Coming back to the city, on Monday RTV showed a bridge that broke down in Kimisagara sector, a Kigali City suburb. The bridge which links Kimisagara and Kamuhoza collapsed six months ago and nothing has been done to alleviate the inconveniencies caused to residents of either side of the bridge.

The residents have to do with a makeshift bridge which can’t be used by vehicles or motorbikes. You could see people carrying crates of beer and other merchandise on their heads. This, as one trader said has led to price increase, and yet because of inaccessibility of the area, rents for commercial and residential buildings have dropped.

One young mother who seemed incensed by government laxity said her small child crosses the temporary bridge everyday to nursery school and abhors the likely hood of her child slipping off.

The bridge which was constructed only three years ago at a cost of five million francs (5 m), should not take half a year to rebuild. The Kimisagara local administrator Mr. Masengesho was not convincing when he said that the problem was being addressed with a view to having a lasting solution but was not sure when the solution to suffering taxpayers will be found.

This is bureaucracy at its best. What other solution is he talking about? The solution, simply, is building a strong permanent bridge and finding ways of stemming soil erosion which must have contributed to the collapse of the bridge.

If the City Council is mindful of the residents, its department responsible for infrastructure should engage it engineers to design and rebuild the bridge. From what I saw it does not require a big budget. It only requires a good engineer to avoid shoddy work that often results in unnecessary mishaps.

Recently RTV showed an unfortunate accident in which three people died after a tree by the roadside fell on a taxi at Gishushu near National Parliament. Such incidents could be reduced if people responsible were more diligent instead of waiting for disasters to swing into action.

I am not conversant with the sources of the city council revenue, but I suppose tax collection constitute the bulk of the city budget and as such taxpayers’ interest should be paramount.

I wish here to propose another source of revenue that would not only serve interests of city dwellers but also ensure steady revenue for the city council and other urban councils.
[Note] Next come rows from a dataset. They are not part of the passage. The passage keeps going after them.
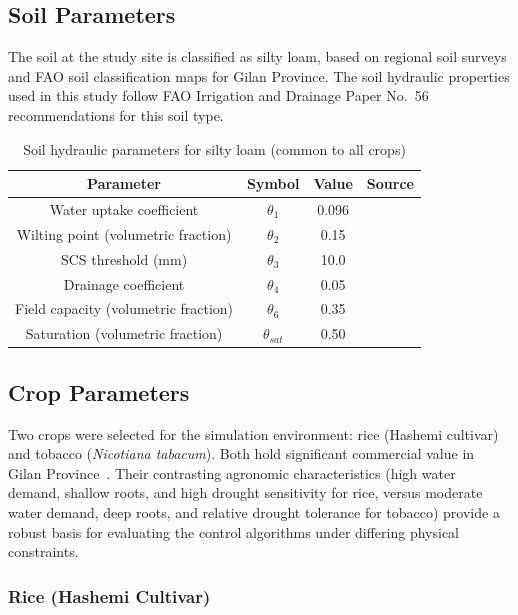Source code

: \subsection{Soil Parameters}
\label{soil_param}
The soil at the study site is classified as silty loam, based on regional soil surveys and FAO soil classification maps for Gilan Province. The soil hydraulic properties used in this study follow FAO Irrigation and Drainage Paper No.~56 recommendations for this soil type. 

\begin{table}[htbp]
\centering
\caption{Soil hydraulic parameters for silty loam (common to all crops)}
\label{tab:soil}

\begin{tabular}{cccc}
\toprule
\textbf{Parameter} & \textbf{Symbol} & \textbf{Value} & \textbf{Source}\\
\midrule
Water uptake coefficient & $\theta_1$ & 0.096 & \cite{Lopezjimenez2024} \\
Wilting point (volumetric fraction) & $\theta_2$ & 0.15 & \cite{allen1998} \\
SCS threshold (mm) & $\theta_3$ & 10.0 & \cite{Lopezjimenez2024} \\
Drainage coefficient & $\theta_4$ & 0.05 & \cite{Lopezjimenez2024} \\
Field capacity (volumetric fraction) & $\theta_6$ & 0.35 & \cite{allen1998} \\
Saturation (volumetric fraction) & $\theta_{sat}$ & 0.50 & \cite{rawls1982} \\
\bottomrule
\end{tabular}
\end{table}

\subsection{Crop Parameters}
\label{crop_param}

Two crops were selected for the simulation environment: rice (Hashemi cultivar) and tobacco (\emph{Nicotiana tabacum}). Both hold significant commercial value in Gilan Province~\cite{surfiran2025, iranica_tobacco}. Their contrasting agronomic characteristics (high water demand, shallow roots, and high drought sensitivity for rice, versus moderate water demand, deep roots, and relative drought tolerance for tobacco) provide a robust basis for evaluating the control algorithms under differing physical constraints.

\subsubsection{Rice (Hashemi Cultivar)}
I am aware that some people will be opposed to the idea of the city councils putting up blocks of residential rental flats.

The argument that in the era of liberalization, private developers should be left to cater for accommodation needs of residents sounds plausible but it does not always work. Private developers in Kigali seem to be targeting the well- to- do classes. City councils worldwide own residential buildings and it works well as all categories of people are catered for. Kigali should venture in similar projects.

Kigali city councils owns land in prime areas like Lower Kiyovu, previously known as Kiyovu c y’abakene,  where  a number of blocks could be built to accommodate , one bedroom bedseaters, two bedroom flats and three bed roomed flats, equipped with modern facilities.

At a price of 50.000 frw, 100.000 frw and 150.000 frw respectively per month, the council would show the way for other developers to emulate and cater for diverse categories of Kigali residents.

I am imagining blocks of 14 flats each able to fetch 2700 USD every month. Most financing agencies would certainly be willing to finance such ventures. Where such buildings are located, the council would then provide other infrastructure and facilities like sports fields, social halls and shopping malls.

That way the council will demonstrate that you can save space by putting up comfortable storey residential houses and make profit in the long run.

I finally wish to convey my gratitude to RTV for the instructive programmes, but remind them to cater for film lovers. Get us a variety of movies and consider reality shows and the soap operas.